When Things On Your Mac Do Cool Things You Didn't Expect Them To
Adventures in Mac-based Audio January 9th, 2004
I studied audio engineering when I was a kid. I wanted to be the next Phil Spector, George Martin, or Todd Rundgren; I wanted to eat, sleep, live, and work in a studio -- any studio. I would beg, borrow, barter, cajole, sweet-talk, (and worse), for studio time, and I recorded, engineered, or produced many a demo that way. (None of which sold or I'd probably still be producing music )
Anyway, at the time -- the '80s -- high quality home audio recording was an esoteric and expensive proposition only rock stars and trust fund babies could swing. For most of us, if we wanted to make a record (CD to you young 'uns), we went to the best recording studio we could afford, and recorded and mixed 24 or more tracks onto 2-inch tape.
It wasn't pretty, but that was what it took if you wanted "the sound." Cutting demos in the basement, even with the finest consumer gear money could buy, didn't come close. If you wanted your song to be radio-friendly, the expensive studio time way was pretty much the only way.
Things are very different today.
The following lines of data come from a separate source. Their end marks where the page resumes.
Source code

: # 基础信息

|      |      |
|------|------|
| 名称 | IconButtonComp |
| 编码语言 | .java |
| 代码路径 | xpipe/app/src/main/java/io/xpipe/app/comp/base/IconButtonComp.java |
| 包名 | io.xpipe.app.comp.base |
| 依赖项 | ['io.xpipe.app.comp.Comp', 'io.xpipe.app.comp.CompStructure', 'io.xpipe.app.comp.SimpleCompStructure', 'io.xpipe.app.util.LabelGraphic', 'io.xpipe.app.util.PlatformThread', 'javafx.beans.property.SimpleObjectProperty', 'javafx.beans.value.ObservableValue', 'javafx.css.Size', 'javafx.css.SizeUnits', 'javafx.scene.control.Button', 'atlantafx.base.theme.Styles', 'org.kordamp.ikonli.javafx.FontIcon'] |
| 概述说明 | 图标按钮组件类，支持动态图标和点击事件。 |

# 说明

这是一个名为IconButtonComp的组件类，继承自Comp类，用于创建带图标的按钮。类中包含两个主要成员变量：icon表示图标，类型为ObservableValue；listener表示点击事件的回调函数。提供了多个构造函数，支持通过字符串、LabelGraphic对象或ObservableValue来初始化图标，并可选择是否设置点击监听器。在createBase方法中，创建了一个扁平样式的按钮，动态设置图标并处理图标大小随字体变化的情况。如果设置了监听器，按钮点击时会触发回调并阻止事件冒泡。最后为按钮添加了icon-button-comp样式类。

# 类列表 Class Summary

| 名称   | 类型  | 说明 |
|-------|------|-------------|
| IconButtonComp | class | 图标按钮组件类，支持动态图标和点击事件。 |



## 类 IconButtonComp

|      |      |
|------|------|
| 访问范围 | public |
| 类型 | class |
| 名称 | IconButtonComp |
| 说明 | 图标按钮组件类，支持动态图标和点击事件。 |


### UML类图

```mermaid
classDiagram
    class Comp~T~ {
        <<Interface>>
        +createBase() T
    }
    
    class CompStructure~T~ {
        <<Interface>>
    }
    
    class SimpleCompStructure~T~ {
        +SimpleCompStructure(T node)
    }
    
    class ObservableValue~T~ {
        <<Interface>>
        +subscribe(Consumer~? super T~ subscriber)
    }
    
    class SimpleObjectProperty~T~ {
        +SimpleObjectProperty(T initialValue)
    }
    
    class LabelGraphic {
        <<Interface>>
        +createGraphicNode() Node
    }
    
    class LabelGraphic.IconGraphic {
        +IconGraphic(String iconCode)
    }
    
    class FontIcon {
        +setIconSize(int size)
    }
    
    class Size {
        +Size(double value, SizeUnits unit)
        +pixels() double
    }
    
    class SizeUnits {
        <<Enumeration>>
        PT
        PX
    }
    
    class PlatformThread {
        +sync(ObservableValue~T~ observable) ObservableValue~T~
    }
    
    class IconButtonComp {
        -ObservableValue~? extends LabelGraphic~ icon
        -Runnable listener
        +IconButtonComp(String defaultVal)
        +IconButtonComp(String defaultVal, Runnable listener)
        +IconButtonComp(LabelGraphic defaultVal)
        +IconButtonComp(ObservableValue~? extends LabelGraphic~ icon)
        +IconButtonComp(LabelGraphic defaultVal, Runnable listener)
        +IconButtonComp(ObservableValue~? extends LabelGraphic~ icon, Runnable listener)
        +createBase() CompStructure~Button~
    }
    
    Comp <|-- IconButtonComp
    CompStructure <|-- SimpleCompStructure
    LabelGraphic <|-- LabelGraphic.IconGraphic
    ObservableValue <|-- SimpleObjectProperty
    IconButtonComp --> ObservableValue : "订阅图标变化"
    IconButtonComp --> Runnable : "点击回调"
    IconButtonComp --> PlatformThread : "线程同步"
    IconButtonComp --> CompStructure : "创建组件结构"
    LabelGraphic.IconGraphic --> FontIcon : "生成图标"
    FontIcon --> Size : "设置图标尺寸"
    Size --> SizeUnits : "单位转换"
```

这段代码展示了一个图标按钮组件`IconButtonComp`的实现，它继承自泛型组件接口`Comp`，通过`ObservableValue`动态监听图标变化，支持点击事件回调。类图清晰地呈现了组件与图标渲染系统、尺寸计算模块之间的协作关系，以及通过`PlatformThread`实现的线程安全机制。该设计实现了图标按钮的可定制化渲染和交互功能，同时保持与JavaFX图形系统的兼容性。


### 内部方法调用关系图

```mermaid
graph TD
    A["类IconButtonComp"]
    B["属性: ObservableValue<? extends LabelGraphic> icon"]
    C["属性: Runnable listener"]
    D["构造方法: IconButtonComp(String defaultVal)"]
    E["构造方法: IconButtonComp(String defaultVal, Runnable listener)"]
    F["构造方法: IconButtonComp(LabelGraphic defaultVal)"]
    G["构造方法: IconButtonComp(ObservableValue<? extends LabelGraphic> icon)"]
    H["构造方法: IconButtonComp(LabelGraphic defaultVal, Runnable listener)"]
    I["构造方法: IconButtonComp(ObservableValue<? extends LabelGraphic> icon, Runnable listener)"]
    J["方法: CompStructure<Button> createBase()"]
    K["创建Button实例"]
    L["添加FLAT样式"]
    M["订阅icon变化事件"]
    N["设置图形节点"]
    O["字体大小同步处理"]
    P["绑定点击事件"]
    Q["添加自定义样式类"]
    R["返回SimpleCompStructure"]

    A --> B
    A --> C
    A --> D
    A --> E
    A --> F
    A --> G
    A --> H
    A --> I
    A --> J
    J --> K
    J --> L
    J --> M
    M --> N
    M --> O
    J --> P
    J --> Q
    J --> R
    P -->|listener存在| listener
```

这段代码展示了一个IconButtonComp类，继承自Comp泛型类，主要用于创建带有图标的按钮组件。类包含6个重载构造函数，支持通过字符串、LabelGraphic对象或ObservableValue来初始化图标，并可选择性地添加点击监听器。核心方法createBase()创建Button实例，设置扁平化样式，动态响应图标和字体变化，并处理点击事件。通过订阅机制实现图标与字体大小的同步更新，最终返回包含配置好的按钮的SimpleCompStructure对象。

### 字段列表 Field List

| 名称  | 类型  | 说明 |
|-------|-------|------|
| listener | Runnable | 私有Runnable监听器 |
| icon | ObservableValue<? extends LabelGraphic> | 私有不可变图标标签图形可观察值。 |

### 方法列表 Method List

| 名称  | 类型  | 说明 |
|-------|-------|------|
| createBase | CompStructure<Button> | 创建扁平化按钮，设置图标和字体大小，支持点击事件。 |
Today, you can have a million plus dollar state-of-the-art audio recording facility (circa 1984) for well under a grand (Mac not included).
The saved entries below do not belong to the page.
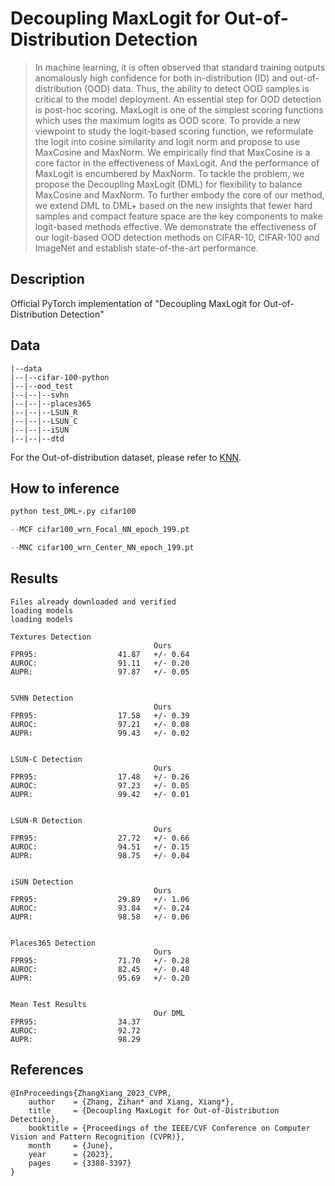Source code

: # Decoupling MaxLogit for Out-of-Distribution Detection

>In machine learning, it is often observed that standard training outputs anomalously high confidence for both in-distribution (ID) and out-of-distribution (OOD) data. Thus, the ability to detect OOD samples is critical to the model deployment. An essential step for OOD detection is post-hoc scoring. MaxLogit is one of the simplest scoring functions which uses the maximum logits as OOD score. To provide a new viewpoint to study the logit-based scoring function, we reformulate the logit into cosine similarity and logit norm and propose to use MaxCosine and MaxNorm. We empirically find that MaxCosine is a core factor in the effectiveness of MaxLogit. And the performance of MaxLogit is encumbered by MaxNorm. To tackle the problem, we propose the Decoupling MaxLogit (DML) for flexibility to balance MaxCosine and MaxNorm. To further embody the core of our method, we extend DML to DML+ based on the new insights that fewer hard samples and compact feature space are the key components to make logit-based methods effective. We demonstrate the effectiveness of our logit-based OOD detection methods on CIFAR-10, CIFAR-100 and ImageNet and establish state-of-the-art performance.

## Description

Official PyTorch implementation of "Decoupling MaxLogit for Out-of-Distribution Detection"

## Data

```
|--data
|--|--cifar-100-python
|--|--ood_test
|--|--|--svhn
|--|--|--places365
|--|--|--LSUN_R
|--|--|--LSUN_C
|--|--|--iSUN
|--|--|--dtd
```
For the Out-of-distribution dataset, please refer to [KNN](https://github.com/deeplearning-wisc/knn-ood).


## How to inference

```python
python test_DML+.py cifar100 

--MCF cifar100_wrn_Focal_NN_epoch_199.pt 

--MNC cifar100_wrn_Center_NN_epoch_199.pt
```



## Results

```
Files already downloaded and verified
loading models
loading models

Textures Detection
                                Ours
FPR95:                  41.87   +/- 0.64
AUROC:                  91.11   +/- 0.20
AUPR:                   97.87   +/- 0.05


SVHN Detection
                                Ours
FPR95:                  17.58   +/- 0.39
AUROC:                  97.21   +/- 0.08
AUPR:                   99.43   +/- 0.02


LSUN-C Detection
                                Ours
FPR95:                  17.48   +/- 0.26
AUROC:                  97.23   +/- 0.05
AUPR:                   99.42   +/- 0.01


LSUN-R Detection
                                Ours
FPR95:                  27.72   +/- 0.66
AUROC:                  94.51   +/- 0.15
AUPR:                   98.75   +/- 0.04


iSUN Detection
                                Ours
FPR95:                  29.89   +/- 1.06
AUROC:                  93.84   +/- 0.24
AUPR:                   98.58   +/- 0.06


Places365 Detection
                                Ours
FPR95:                  71.70   +/- 0.28
AUROC:                  82.45   +/- 0.48
AUPR:                   95.69   +/- 0.20


Mean Test Results
                                Our DML
FPR95:                  34.37
AUROC:                  92.72
AUPR:                   98.29

```
## References
```
@InProceedings{ZhangXiang_2023_CVPR,
    author    = {Zhang, Zihan* and Xiang, Xiang*},
    title     = {Decoupling MaxLogit for Out-of-Distribution Detection},
    booktitle = {Proceedings of the IEEE/CVF Conference on Computer Vision and Pattern Recognition (CVPR)},
    month     = {June},
    year      = {2023},
    pages     = {3388-3397}
}
```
This fascinates me, so I've been playing with OS X audio software quite a bit lately -- Pro Tools, Logic 6, CuBase SX, Deck, Peak, and the like, and I'm blown away with what I can do here in my little office with my Mac, some Mac software, a decent mic, a guitar, and a MIDI keyboard. I truly believe that if I had the time I could produce a radio-playable tune with nothing more. That's not going to happen, at least not for me -- I know I don't have the time and probably don't have the chops anymore; but there's no doubt in my mind any artist who wants to, could do it in a heartbeat.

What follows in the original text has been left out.